REQUIRED WORK =>
Output the listing exactly, leaving nothing out.

GIVEN RECORDS =>

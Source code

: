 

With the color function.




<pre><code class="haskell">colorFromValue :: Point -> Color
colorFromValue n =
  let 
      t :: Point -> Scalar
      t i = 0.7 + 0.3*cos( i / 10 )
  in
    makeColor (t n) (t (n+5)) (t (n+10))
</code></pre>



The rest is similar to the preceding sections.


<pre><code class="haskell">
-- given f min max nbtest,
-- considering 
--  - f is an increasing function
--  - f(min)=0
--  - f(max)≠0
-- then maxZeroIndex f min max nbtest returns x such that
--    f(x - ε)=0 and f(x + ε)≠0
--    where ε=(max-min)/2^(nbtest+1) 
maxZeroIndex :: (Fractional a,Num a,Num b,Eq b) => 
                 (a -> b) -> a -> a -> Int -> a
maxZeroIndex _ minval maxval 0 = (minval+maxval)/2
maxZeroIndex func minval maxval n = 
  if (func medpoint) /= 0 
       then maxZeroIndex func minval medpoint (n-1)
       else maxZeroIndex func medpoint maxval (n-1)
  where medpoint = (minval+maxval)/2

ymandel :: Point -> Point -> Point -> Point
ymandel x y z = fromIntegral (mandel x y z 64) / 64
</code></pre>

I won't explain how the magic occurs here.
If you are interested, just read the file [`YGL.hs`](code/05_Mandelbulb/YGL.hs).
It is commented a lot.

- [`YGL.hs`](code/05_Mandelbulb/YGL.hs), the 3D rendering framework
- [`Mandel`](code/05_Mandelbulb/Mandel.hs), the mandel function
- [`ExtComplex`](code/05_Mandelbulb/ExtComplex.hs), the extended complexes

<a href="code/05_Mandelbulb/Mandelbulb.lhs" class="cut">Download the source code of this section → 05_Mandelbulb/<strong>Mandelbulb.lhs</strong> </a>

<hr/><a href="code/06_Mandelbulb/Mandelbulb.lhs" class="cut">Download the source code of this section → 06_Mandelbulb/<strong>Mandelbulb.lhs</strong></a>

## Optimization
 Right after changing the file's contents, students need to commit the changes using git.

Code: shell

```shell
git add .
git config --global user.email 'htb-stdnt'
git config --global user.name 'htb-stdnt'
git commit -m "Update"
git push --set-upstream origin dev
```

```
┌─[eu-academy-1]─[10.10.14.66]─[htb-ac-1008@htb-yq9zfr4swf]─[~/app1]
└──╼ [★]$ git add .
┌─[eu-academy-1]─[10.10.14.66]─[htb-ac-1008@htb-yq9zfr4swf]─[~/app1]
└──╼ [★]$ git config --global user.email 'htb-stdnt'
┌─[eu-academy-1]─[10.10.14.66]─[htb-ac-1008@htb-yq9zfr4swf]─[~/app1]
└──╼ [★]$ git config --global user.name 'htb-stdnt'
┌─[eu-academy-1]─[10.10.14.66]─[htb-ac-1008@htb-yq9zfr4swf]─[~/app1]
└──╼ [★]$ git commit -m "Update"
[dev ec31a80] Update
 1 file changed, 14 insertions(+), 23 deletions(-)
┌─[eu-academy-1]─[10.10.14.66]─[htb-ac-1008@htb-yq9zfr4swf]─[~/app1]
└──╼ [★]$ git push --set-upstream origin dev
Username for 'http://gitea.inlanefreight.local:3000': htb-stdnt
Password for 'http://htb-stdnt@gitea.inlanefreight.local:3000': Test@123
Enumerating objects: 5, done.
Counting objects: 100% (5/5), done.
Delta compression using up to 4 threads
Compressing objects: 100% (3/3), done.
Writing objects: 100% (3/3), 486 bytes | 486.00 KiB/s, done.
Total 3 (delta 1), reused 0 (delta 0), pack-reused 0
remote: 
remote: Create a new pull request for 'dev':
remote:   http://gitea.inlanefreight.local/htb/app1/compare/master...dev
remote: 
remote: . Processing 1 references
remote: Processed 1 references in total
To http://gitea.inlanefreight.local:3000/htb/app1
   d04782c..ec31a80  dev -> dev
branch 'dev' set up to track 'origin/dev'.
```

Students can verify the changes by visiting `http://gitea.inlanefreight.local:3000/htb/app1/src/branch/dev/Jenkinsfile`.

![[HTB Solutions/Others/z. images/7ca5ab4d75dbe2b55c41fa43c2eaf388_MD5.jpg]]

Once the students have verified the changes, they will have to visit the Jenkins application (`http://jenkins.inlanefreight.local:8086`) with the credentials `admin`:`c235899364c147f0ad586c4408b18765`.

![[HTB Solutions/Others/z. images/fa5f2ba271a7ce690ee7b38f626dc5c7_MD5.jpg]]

TASK RESULT =>
Source code

: 

With the color function.




<pre><code class="haskell">colorFromValue :: Point -> Color
colorFromValue n =
  let 
      t :: Point -> Scalar
      t i = 0.7 + 0.3*cos( i / 10 )
  in
    makeColor (t n) (t (n+5)) (t (n+10))
</code></pre>



The rest is similar to the preceding sections.


<pre><code class="haskell">
-- given f min max nbtest,
-- considering 
--  - f is an increasing function
--  - f(min)=0
--  - f(max)≠0
-- then maxZeroIndex f min max nbtest returns x such that
--    f(x - ε)=0 and f(x + ε)≠0
--    where ε=(max-min)/2^(nbtest+1) 
maxZeroIndex :: (Fractional a,Num a,Num b,Eq b) => 
                 (a -> b) -> a -> a -> Int -> a
maxZeroIndex _ minval maxval 0 = (minval+maxval)/2
maxZeroIndex func minval maxval n = 
  if (func medpoint) /= 0 
       then maxZeroIndex func minval medpoint (n-1)
       else maxZeroIndex func medpoint maxval (n-1)
  where medpoint = (minval+maxval)/2

ymandel :: Point -> Point -> Point -> Point
ymandel x y z = fromIntegral (mandel x y z 64) / 64
</code></pre>

I won't explain how the magic occurs here.
If you are interested, just read the file [`YGL.hs`](code/05_Mandelbulb/YGL.hs).
It is commented a lot.

- [`YGL.hs`](code/05_Mandelbulb/YGL.hs), the 3D rendering framework
- [`Mandel`](code/05_Mandelbulb/Mandel.hs), the mandel function
- [`ExtComplex`](code/05_Mandelbulb/ExtComplex.hs), the extended complexes

<a href="code/05_Mandelbulb/Mandelbulb.lhs" class="cut">Download the source code of this section → 05_Mandelbulb/<strong>Mandelbulb.lhs</strong> </a>

<hr/><a href="code/06_Mandelbulb/Mandelbulb.lhs" class="cut">Download the source code of this section → 06_Mandelbulb/<strong>Mandelbulb.lhs</strong></a>

## Optimization
 Right after changing the file's contents, students need to commit the changes using git.

Code: shell

```shell
git add .
git config --global user.email 'htb-stdnt'
git config --global user.name 'htb-stdnt'
git commit -m "Update"
git push --set-upstream origin dev
```

```
┌─[eu-academy-1]─[10.10.14.66]─[htb-ac-1008@htb-yq9zfr4swf]─[~/app1]
└──╼ [★]$ git add .
┌─[eu-academy-1]─[10.10.14.66]─[htb-ac-1008@htb-yq9zfr4swf]─[~/app1]
└──╼ [★]$ git config --global user.email 'htb-stdnt'
┌─[eu-academy-1]─[10.10.14.66]─[htb-ac-1008@htb-yq9zfr4swf]─[~/app1]
└──╼ [★]$ git config --global user.name 'htb-stdnt'
┌─[eu-academy-1]─[10.10.14.66]─[htb-ac-1008@htb-yq9zfr4swf]─[~/app1]
└──╼ [★]$ git commit -m "Update"
[dev ec31a80] Update
 1 file changed, 14 insertions(+), 23 deletions(-)
┌─[eu-academy-1]─[10.10.14.66]─[htb-ac-1008@htb-yq9zfr4swf]─[~/app1]
└──╼ [★]$ git push --set-upstream origin dev
Username for 'http://gitea.inlanefreight.local:3000': htb-stdnt
Password for 'http://htb-stdnt@gitea.inlanefreight.local:3000': Test@123
Enumerating objects: 5, done.
Counting objects: 100% (5/5), done.
Delta compression using up to 4 threads
Compressing objects: 100% (3/3), done.
Writing objects: 100% (3/3), 486 bytes | 486.00 KiB/s, done.
Total 3 (delta 1), reused 0 (delta 0), pack-reused 0
remote: 
remote: Create a new pull request for 'dev':
remote:   http://gitea.inlanefreight.local/htb/app1/compare/master...dev
remote: 
remote: . Processing 1 references
remote: Processed 1 references in total
To http://gitea.inlanefreight.local:3000/htb/app1
   d04782c..ec31a80  dev -> dev
branch 'dev' set up to track 'origin/dev'.
```

Students can verify the changes by visiting `http://gitea.inlanefreight.local:3000/htb/app1/src/branch/dev/Jenkinsfile`.

![[HTB Solutions/Others/z. images/7ca5ab4d75dbe2b55c41fa43c2eaf388_MD5.jpg]]

Once the students have verified the changes, they will have to visit the Jenkins application (`http://jenkins.inlanefreight.local:8086`) with the credentials `admin`:`c235899364c147f0ad586c4408b18765`.

![[HTB Solutions/Others/z. images/fa5f2ba271a7ce690ee7b38f626dc5c7_MD5.jpg]]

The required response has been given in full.